═════ Provided data
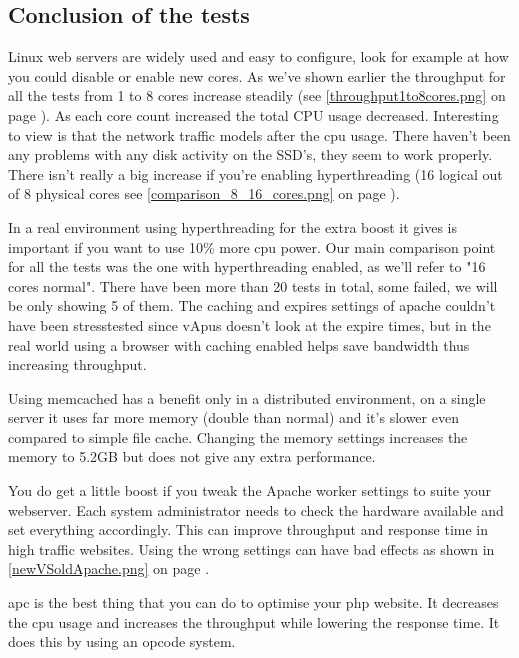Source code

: \subsection{Conclusion of the tests}
Linux web servers are widely used and easy to configure, look for example at how you could disable or enable new cores.
As we've shown earlier the throughput for all the tests from 1 to 8 cores increase steadily (see \autoref{throughput1to8cores.png} on page \pageref{throughput1to8cores.png}). 
As each core count increased the total CPU usage decreased. 
Interesting to view is that the network traffic models after the \gls{cpu} usage. There haven't been any problems with any disk activity on the SSD's, they seem to work properly.
There isn't really a big increase if you're enabling \gls{hyperthreading} (16 logical out of 8 physical cores see \autoref{comparison_8_16_cores.png} on page \pageref{comparison_8_16_cores.png}).

In a real environment using \gls{hyperthreading} for the extra boost it gives is important if you want to use 10\% more \gls{cpu} power. Our main comparison point for all the tests was the one with \gls{hyperthreading} enabled, as we'll refer to "16 cores normal". 
There have been more than 20 tests in total, some failed, we will be only showing 5 of them.
The caching and expires settings of \gls{apache} couldn't have been stresstested since vApus doesn't look at the expire times, but in the real world using a browser with caching enabled helps save bandwidth thus increasing throughput.

Using \gls{memcached} has a benefit only in a distributed environment, on a single server it uses far more memory (double than normal) and it's slower even compared to simple file cache. Changing the memory settings increases the memory to 5.2GB but does not give any extra performance.

You do get a little boost if you tweak the Apache worker settings to suite your webserver. Each system administrator needs to check the hardware available and set everything accordingly.
This can improve throughput and response time in high traffic websites. Using the wrong settings can have bad effects as shown in  \autoref{newVSoldApache.png} on page \pageref{newVSoldApache.png}.

\gls{apc} is the best thing that you can do to optimise your \gls{php} website. It decreases the \gls{cpu} usage and increases the throughput while lowering the response time. It does this by using an opcode system. 

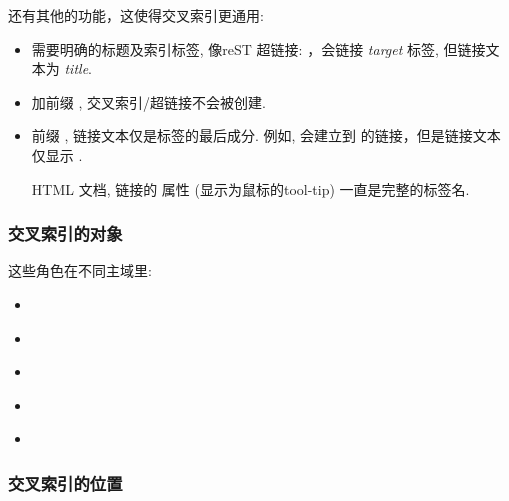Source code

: \documentclass[letterpaper,10pt,english]{sphinxmanual}
\begin{document}
还有其他的功能，这使得交叉索引更通用:
\begin{itemize}
\item {} 
需要明确的标题及索引标签, 像reST 超链接:  ，会链接 \emph{target} 标签, 但链接文本为 \emph{title}.

\item {} 
加前缀 \code{!}, 交叉索引/超链接不会被创建.

\item {} 
前缀 \code{\textasciitilde{}}, 链接文本仅是标签的最后成分.
例如,  会建立到  的链接，但是链接文本仅显示  .

HTML 文档, 链接的  属性 (显示为鼠标的tool-tip) 一直是完整的标签名.

\end{itemize}


\subsubsection{交叉索引的对象}
\label{markup/inline:id5}
这些角色在不同主域里:
\begin{itemize}
\item {} 
{\hyperref[domains:python\string-roles]{}}

\item {} 
{\hyperref[domains:c\string-roles]{}}

\item {} 
{\hyperref[domains:cpp\string-roles]{}}

\item {} 
{\hyperref[domains:js\string-roles]{}}

\item {} 
{\hyperref[domains:rst\string-roles]{}}

\end{itemize}


\subsubsection{交叉索引的位置}
\label{markup/inline:ref-role}\label{markup/inline:id6}
\end{document}
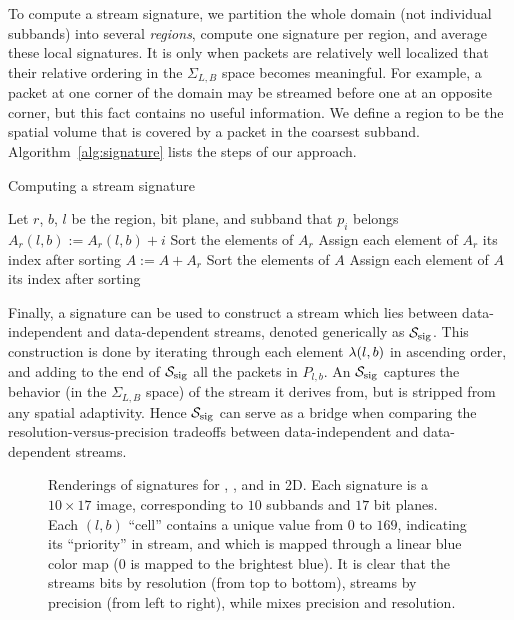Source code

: To compute a stream signature, we partition the whole domain (not individual subbands) into several
\emph{regions}, compute one signature per region, and average these local signatures. It is only
when packets are relatively well localized that their relative ordering in the $\Sigma_{L,B}$ space
becomes meaningful. For example, a packet at one corner of the domain may be streamed before one at
an opposite corner, but this fact contains no useful information. We define a region to be the
spatial volume that is covered by a packet in the coarsest subband. Algorithm~\ref{alg:signature}
lists the steps of our approach.

\begin{algorithm}[h]
  \caption{Computing a stream signature}
  \begin{algorithmic}[1]
			\State Let $r$, $b$, $l$ be the region, bit plane, and subband that $p_i$ belongs
			\State $A_r(l,b) := A_r(l,b)+i$
		\EndFor
			\State Sort the elements of $A_r$
			\State Assign each element of $A_r$ its index after sorting
			\State $A := A+A_r$
		\EndFor
		\State Sort the elements of $A$
		\State Assign each element of $A$ its index after sorting
	\end{algorithmic}
	\label{alg:signature}
\end{algorithm}

Finally, a signature can be used to construct a stream which lies between data-independent and
data-dependent streams, denoted generically as $\ssig$. This construction is done by iterating
through each element $\sgn(l,b)$ in ascending order, and adding to the end of $\ssig$ all the
packets in $P_{l,b}$. An $\ssig$ captures the behavior (in the $\Sigma_{L,B}$ space) of the stream
it derives from, but is stripped from any spatial adaptivity. Hence $\ssig$ can serve as a bridge
when comparing the resolution-versus-precision tradeoffs between data-independent and data-dependent
streams.

\begin{figure}[t]
\centering
\caption{Renderings of signatures for \slvl, \sbit, and \swav in 2D. Each signature is a $10\times
17$ image, corresponding to $10$ subbands and $17$ bit planes. Each $(l,b)$ ``cell'' contains a
unique value from $0$ to $169$, indicating its ``priority'' in stream, and which is mapped through a
linear blue color map ($0$ is mapped to the brightest blue). It is clear that the \slvl streams bits
by resolution (from top to bottom), \sbit streams by precision (from left to right), while \swav
mixes precision and resolution.}
\label{fig:example-signatures}
\end{figure}
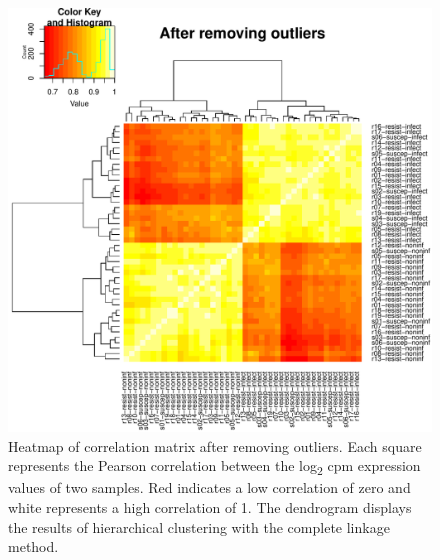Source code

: \documentclass[fleqn,10pt]{wlscirep}
\begin{document}
\begin{figure}[ht]
\centering
\includegraphics[width=\linewidth]{../figure/heatmap-no-outliers.pdf}
\caption{
Heatmap of correlation matrix after removing outliers. Each square
represents the Pearson correlation between the log\textsubscript{2}
cpm expression values of two samples. Red indicates a low correlation
of zero and white represents a high correlation of 1. The dendrogram
displays the results of hierarchical clustering with the complete
linkage method.
}
\label{fig:heat-filt}
\end{figure}
\end{document}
══════════
Task directions: Show the lines in the entries above that include the string "represents".

Answer section:
represents the Pearson correlation between the log\textsubscript{2}
of zero and white represents a high correlation of 1. The dendrogram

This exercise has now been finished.